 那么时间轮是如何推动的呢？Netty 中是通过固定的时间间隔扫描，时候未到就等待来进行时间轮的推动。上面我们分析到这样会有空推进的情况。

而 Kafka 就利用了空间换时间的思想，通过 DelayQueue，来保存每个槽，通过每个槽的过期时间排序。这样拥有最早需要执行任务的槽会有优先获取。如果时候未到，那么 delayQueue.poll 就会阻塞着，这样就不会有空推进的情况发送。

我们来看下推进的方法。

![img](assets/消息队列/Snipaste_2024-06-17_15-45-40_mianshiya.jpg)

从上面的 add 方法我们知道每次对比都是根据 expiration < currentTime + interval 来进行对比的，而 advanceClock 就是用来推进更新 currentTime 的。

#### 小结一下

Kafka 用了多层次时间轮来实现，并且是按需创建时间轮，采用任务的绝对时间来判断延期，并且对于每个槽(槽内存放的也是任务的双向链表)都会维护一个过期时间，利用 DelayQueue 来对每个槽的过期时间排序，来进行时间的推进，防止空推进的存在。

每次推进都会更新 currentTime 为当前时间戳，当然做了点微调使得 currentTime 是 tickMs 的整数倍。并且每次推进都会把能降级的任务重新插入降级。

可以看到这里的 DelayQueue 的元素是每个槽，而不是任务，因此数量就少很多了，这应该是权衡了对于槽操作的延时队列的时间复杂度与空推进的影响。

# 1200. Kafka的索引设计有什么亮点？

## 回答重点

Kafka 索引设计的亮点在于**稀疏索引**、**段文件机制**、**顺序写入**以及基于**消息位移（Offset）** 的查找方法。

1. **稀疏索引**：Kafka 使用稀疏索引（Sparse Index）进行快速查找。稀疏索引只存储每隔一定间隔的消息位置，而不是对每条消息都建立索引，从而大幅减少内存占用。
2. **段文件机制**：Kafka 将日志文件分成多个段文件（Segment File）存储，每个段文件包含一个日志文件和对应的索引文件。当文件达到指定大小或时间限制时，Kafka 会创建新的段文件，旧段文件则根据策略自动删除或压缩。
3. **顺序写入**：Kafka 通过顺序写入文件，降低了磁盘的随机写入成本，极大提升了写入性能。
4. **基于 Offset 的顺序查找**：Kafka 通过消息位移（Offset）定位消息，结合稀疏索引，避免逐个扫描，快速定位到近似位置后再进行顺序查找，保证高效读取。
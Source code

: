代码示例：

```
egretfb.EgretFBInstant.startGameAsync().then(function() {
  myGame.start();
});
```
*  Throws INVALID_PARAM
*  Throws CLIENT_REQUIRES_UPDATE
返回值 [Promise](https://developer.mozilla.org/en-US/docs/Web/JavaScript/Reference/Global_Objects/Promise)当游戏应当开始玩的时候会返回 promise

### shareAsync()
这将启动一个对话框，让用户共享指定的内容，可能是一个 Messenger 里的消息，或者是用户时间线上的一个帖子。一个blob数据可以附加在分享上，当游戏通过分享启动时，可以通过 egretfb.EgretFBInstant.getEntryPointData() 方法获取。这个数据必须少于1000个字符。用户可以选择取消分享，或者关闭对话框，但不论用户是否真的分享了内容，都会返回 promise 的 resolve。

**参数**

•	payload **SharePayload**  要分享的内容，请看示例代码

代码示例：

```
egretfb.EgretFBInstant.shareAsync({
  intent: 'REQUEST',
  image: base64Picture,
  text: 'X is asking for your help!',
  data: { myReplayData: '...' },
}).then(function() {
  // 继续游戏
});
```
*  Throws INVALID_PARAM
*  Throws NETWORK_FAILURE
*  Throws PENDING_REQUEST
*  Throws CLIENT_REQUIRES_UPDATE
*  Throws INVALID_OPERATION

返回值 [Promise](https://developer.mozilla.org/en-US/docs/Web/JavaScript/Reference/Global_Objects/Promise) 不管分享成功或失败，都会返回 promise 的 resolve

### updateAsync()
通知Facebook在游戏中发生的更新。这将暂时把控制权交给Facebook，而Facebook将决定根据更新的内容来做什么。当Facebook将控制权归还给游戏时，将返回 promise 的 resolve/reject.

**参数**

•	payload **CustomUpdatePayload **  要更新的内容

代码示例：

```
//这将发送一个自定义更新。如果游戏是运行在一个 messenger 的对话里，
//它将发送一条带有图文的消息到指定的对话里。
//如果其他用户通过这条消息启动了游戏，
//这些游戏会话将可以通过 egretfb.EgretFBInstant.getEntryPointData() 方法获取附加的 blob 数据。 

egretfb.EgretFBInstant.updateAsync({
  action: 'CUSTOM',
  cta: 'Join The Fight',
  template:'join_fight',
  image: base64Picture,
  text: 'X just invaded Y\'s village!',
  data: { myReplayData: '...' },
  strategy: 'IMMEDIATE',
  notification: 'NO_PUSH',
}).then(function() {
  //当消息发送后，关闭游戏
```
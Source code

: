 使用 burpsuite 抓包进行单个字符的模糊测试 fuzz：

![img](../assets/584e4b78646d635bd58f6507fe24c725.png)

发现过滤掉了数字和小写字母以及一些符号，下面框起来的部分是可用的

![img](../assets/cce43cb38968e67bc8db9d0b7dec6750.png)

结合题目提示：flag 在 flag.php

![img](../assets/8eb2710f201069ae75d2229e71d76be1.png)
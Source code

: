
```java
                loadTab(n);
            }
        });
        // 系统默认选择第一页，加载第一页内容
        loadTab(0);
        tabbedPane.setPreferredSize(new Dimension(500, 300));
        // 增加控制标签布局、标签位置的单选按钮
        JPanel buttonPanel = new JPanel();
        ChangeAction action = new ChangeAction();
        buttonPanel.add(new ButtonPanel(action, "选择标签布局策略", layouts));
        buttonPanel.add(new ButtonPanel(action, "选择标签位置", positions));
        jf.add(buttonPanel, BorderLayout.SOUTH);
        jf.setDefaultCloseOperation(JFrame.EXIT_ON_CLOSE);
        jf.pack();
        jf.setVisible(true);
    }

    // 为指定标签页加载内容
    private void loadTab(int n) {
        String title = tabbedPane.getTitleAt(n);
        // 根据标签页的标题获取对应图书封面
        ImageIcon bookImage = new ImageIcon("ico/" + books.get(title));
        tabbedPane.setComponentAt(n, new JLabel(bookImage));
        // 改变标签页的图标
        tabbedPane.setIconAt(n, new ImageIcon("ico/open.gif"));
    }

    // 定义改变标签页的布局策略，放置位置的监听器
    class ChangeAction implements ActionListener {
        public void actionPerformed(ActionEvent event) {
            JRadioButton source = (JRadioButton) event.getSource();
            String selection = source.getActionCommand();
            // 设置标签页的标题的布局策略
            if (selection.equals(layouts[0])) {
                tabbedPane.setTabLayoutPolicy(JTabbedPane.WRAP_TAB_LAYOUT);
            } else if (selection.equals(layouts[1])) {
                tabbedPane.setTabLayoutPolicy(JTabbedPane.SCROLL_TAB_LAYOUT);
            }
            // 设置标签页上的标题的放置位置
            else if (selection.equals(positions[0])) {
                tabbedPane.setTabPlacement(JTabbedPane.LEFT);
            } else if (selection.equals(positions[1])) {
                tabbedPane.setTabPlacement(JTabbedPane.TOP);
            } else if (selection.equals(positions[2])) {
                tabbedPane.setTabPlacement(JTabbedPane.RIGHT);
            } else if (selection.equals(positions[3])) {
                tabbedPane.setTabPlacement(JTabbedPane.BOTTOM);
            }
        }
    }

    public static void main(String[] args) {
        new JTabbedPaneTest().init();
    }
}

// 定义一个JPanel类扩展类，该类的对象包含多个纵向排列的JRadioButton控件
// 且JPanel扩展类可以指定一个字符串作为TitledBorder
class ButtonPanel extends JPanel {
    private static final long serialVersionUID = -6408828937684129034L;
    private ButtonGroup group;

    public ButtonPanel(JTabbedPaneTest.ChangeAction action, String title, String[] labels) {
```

──────────

EXERCISE DESCRIPTION →
Find every line above that contains the word "payload", and return each one.

EXPECTED ANSWER →
•	payload **SharePayload**  要分享的内容，请看示例代码
•	payload **CustomUpdatePayload **  要更新的内容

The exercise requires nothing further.